## Problem to work on
Using the entries that follow, count the lines containing the word "same" and give that number by itself.
======== Recorded data
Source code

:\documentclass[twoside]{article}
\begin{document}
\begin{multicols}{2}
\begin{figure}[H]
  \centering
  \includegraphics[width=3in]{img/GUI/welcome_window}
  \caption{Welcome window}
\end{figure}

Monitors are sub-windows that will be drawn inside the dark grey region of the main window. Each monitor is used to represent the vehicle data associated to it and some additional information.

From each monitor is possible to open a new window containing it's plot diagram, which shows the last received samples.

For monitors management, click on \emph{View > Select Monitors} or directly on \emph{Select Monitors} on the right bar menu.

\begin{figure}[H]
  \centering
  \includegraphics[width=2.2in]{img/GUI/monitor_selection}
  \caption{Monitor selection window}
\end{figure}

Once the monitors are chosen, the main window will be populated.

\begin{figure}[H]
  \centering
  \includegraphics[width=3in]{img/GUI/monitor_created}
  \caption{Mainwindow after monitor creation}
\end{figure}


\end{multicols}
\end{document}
================
======== Recorded data
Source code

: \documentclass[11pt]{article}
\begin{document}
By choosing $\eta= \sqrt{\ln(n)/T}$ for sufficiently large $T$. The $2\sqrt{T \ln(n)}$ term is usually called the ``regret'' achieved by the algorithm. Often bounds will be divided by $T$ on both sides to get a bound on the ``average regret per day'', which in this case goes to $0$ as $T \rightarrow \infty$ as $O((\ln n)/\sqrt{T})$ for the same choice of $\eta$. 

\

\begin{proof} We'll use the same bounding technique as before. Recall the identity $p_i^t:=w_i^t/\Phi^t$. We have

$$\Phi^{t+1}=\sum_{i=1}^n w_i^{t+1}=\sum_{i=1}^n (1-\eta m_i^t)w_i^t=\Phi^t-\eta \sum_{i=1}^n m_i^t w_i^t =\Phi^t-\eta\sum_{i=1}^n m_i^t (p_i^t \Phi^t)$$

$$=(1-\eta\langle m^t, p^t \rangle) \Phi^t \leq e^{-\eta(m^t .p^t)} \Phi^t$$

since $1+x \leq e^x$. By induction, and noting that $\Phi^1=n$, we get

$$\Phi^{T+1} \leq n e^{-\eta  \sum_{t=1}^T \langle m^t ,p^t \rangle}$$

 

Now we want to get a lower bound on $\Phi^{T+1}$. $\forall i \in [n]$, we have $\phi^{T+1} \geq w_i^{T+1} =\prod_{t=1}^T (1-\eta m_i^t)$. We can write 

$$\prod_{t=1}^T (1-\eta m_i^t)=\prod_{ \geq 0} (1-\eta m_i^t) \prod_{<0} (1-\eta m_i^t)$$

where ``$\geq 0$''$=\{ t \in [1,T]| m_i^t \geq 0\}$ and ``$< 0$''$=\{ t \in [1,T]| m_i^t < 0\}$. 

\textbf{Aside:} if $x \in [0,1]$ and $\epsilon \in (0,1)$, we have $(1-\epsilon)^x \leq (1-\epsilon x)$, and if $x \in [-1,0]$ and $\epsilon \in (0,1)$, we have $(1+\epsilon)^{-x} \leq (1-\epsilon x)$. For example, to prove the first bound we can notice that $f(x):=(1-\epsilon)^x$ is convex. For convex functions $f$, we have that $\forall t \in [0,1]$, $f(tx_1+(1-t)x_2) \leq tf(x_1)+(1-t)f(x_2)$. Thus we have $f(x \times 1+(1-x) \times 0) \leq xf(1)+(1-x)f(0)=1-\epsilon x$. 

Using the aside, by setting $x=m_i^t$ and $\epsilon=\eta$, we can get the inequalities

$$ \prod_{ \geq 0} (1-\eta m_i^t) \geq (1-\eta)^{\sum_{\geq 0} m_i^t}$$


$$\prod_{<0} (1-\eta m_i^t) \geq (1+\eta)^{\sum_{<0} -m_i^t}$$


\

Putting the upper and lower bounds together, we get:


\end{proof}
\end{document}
================
## The answer
2